[Start of Attachment]

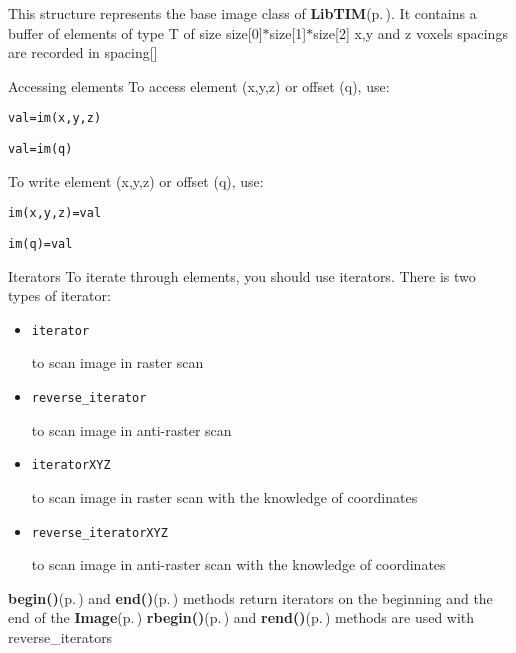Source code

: This structure represents the base image class of {\bf Lib\-TIM}{\rm (p.\,\pageref{namespaceLibTIM})}. It contains a buffer of elements of type T of size size[0]$\ast$size[1]$\ast$size[2] x,y and z voxels spacings are recorded in spacing[] \begin{Desc}
\item[Accessing elements]To access element (x,y,z) or offset (q), use: 

\footnotesize\begin{verbatim}val=im(x,y,z) \end{verbatim}
\normalsize
 

\footnotesize\begin{verbatim}val=im(q) \end{verbatim}
\normalsize
 To write element (x,y,z) or offset (q), use: 

\footnotesize\begin{verbatim}im(x,y,z)=val \end{verbatim}
\normalsize
 

\footnotesize\begin{verbatim}im(q)=val \end{verbatim}
\normalsize
\end{Desc}
\begin{Desc}
\item[Iterators]To iterate through elements, you should use iterators. There is two types of iterator: \begin{itemize}
\item 

\footnotesize\begin{verbatim}iterator \end{verbatim}
\normalsize
 to scan image in raster scan \item 

\footnotesize\begin{verbatim}reverse_iterator \end{verbatim}
\normalsize
 to scan image in anti-raster scan \item 

\footnotesize\begin{verbatim}iteratorXYZ \end{verbatim}
\normalsize
 to scan image in raster scan with the knowledge of coordinates \item 

\footnotesize\begin{verbatim}reverse_iteratorXYZ \end{verbatim}
\normalsize
 to scan image in anti-raster scan with the knowledge of coordinates\end{itemize}
{\bf begin()}{\rm (p.\,\pageref{group__Image_ga33})} and {\bf end()}{\rm (p.\,\pageref{group__Image_ga35})} methods return iterators on the beginning and the end of the {\bf Image}{\rm (p.\,\pageref{classLibTIM_1_1Image})} {\bf rbegin()}{\rm (p.\,\pageref{group__Image_ga37})} and {\bf rend()}{\rm (p.\,\pageref{group__Image_ga39})} methods are used with reverse\_\-iterators \end{Desc}
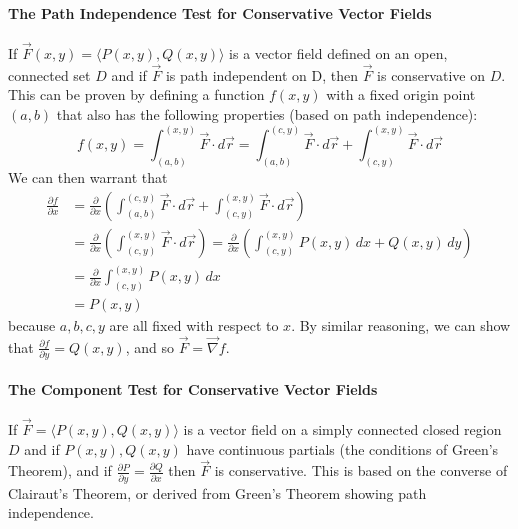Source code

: \documentclass{article}
\newcommand{\vect}[1]{\ensuremath{\overrightarrow{#1}}}
\begin{document}
\paragraph{The Path Independence Test for Conservative Vector Fields}
If $\vect{F}(x,y)=\langle P(x,y), Q(x,y) \rangle$ is a vector field defined on an open, connected set $D$ and if $\vect{F}$ is path independent on D, then $\vect{F}$ is conservative on $D$. This can be proven by defining a function $f(x,y)$ with a fixed origin point $(a,b)$ that also has the following properties (based on path independence):
$$f(x,y) = \int_{(a,b)}^{(x,y)}\vect{F}\cdot d\vect{r} = \int_{(a,b)}^{(c,y)}\vect{F}\cdot d\vect{r} + \int_{(c,y)}^{(x,y)}\vect{F}\cdot d\vect{r}$$
We can then warrant that
\begin{align*}
    \frac{\partial f}{\partial x} &= \frac{\partial}{\partial x}\left( \int_{(a,b)}^{(c,y)}\vect{F}\cdot d\vect{r} + \int_{(c,y)}^{(x,y)}\vect{F}\cdot d\vect{r} \right)\\
    &= \frac{\partial}{\partial x} \left(\int_{(c,y)}^{(x,y)}\vect{F}\cdot d\vect{r} \right) = \frac{\partial}{\partial x} \left(\int_{(c,y)}^{(x,y)}P(x,y)\,dx + Q(x,y)\,dy \right)\\
    &= \frac{\partial}{\partial x}\int_{(c,y)}^{(x,y)}P(x,y)\,dx\\&= P(x,y)
\end{align*}
because $a,b,c,y$ are all fixed with respect to $x$. By similar reasoning, we can show that $\frac{\partial f}{\partial y} = Q(x,y)$, and so $\vect{F} = \vect{\nabla} f$.

\paragraph{The Component Test for Conservative Vector Fields}
If $\vect{F} = \langle P(x,y),Q(x,y)\rangle$ is a vector field on a simply connected closed region $D$ and if $P(x,y), Q(x,y)$ have continuous partials (the conditions of Green's Theorem), and if $\frac{\partial P}{\partial y} = \frac{\partial Q}{\partial x}$ then $\vect{F}$ is conservative. This is based on the converse of Clairaut's Theorem, or derived from Green's Theorem showing path independence.
\end{document}
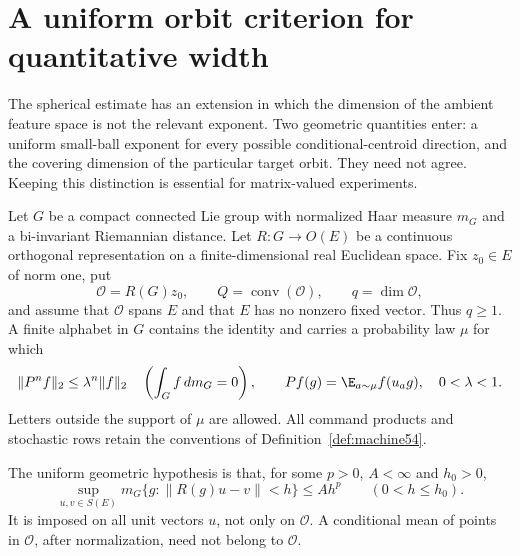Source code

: \section{A uniform orbit criterion for quantitative width}\label{sec:uniform57}
The spherical estimate has an extension in which the dimension of the ambient feature space is not the relevant exponent. Two geometric quantities enter: a uniform small-ball exponent for every possible conditional-centroid direction, and the covering dimension of the particular target orbit. They need not agree. Keeping this distinction is essential for matrix-valued experiments.

Let $G$ be a compact connected Lie group with normalized Haar measure $m_G$ and a bi-invariant Riemannian distance. Let $R:G\to O(E)$ be a continuous orthogonal representation on a finite-dimensional real Euclidean space. Fix $z_0\in E$ of norm one, put
\[
 \mathcal O=R(G)z_0,\qquad Q=\operatorname{conv}(\mathcal O),
 \qquad q=\dim\mathcal O,
\]
and assume that $\mathcal O$ spans $E$ and that $E$ has no nonzero fixed vector. Thus $q\ge1$. A finite alphabet in $G$ contains the identity and carries a probability law $\mu$ for which
\begin{equation}\label{eq:groupgap57}
 \|P^nf\|_2\le\lambda^n\|f\|_2\quad\left(\int_Gf\,dm_G=0\right),
 \qquad Pf(g)=\E_{a\sim\mu}f(u_ag),\quad 0<\lambda<1.
\end{equation}
Letters outside the support of $\mu$ are allowed. All command products and stochastic rows retain the conventions of Definition~\ref{def:machine54}.

The uniform geometric hypothesis is that, for some $p>0$, $A<\infty$ and $h_0>0$,
\begin{equation}\label{eq:smallball57}
 \sup_{u,v\in S(E)}m_G\{g:\|R(g)u-v\|<h\}\le Ah^p
                      \qquad(0<h\le h_0).
\end{equation}
It is imposed on all unit vectors $u$, not only on $\mathcal O$. A conditional mean of points in $\mathcal O$, after normalization, need not belong to $\mathcal O$.


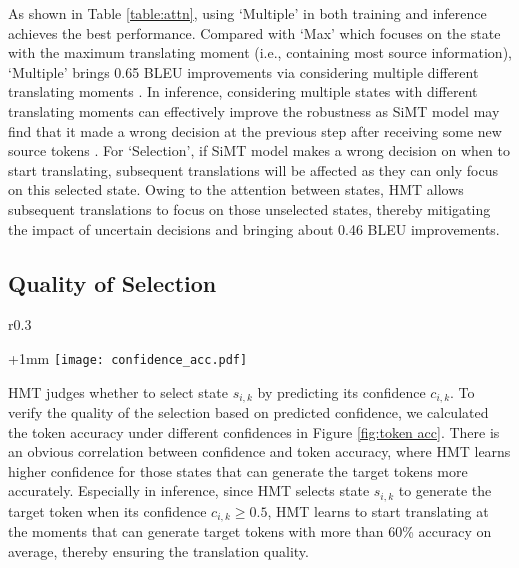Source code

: \documentclass{article} %
\begin{document}
As shown in Table \ref{table:attn}, using `Multiple' in both training and inference achieves the best performance. Compared with `Max' which focuses on the state with the maximum translating moment (i.e., containing most source information), `Multiple' brings 0.65 BLEU improvements via considering multiple different translating moments \citep{zhang-feng-2021-universal}. In inference, considering multiple states with different translating moments can effectively improve the robustness as SiMT model may find that it made a wrong decision at the previous step after receiving some new source tokens \citep{zheng-etal-2020-opportunistic}. For `Selection', if SiMT model makes a wrong decision on when to start translating, subsequent translations will be affected as they can only focus on this selected state. Owing to the attention between states, HMT allows subsequent translations to focus on those unselected states, thereby mitigating the impact of uncertain decisions and bringing about 0.46 BLEU improvements. 

\subsection{Quality of Selection}

\setlength{\columnsep}{10pt}
\begin{wrapfigure}{r}{0.3\textwidth}
\begin{center}
\advance\leftskip+1mm
  \vspace{-0.225in} 
 \texttt{[image: confidence\_acc.pdf]}
   \vspace{-0.05in} 
  \caption{Token accuracy with predicted confidence.}\label{fig:token acc}
\vspace{-0.2in} 
\end{center}
\end{wrapfigure}
HMT judges whether to select state $s_{i,k}$ by predicting its confidence $c_{i,k}$. To verify the quality of the selection based on predicted confidence, we calculated the token accuracy under different confidences in Figure \ref{fig:token acc}. There is an obvious correlation between confidence and token accuracy, where HMT learns higher confidence for those states that can generate the target tokens more accurately. Especially in inference, since HMT selects state $s_{i,k}$ to generate the target token when its confidence $c_{i,k}\!\geq \!0.5$, HMT learns to start translating at the moments that can generate target tokens with more than 60\% accuracy on average, thereby ensuring the translation quality.
\end{document}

[End of Attachment]

Exercise objective: Only lines holding the word "pageref" are wanted here; copy each from the listing.

Solution for this task:
: This structure represents the base image class of {\bf Lib\-TIM}{\rm (p.\,\pageref{namespaceLibTIM})}. It contains a buffer of elements of type T of size size[0]$\ast$size[1]$\ast$size[2] x,y and z voxels spacings are recorded in spacing[] \begin{Desc}
{\bf begin()}{\rm (p.\,\pageref{group__Image_ga33})} and {\bf end()}{\rm (p.\,\pageref{group__Image_ga35})} methods return iterators on the beginning and the end of the {\bf Image}{\rm (p.\,\pageref{classLibTIM_1_1Image})} {\bf rbegin()}{\rm (p.\,\pageref{group__Image_ga37})} and {\bf rend()}{\rm (p.\,\pageref{group__Image_ga39})} methods are used with reverse\_\-iterators \end{Desc}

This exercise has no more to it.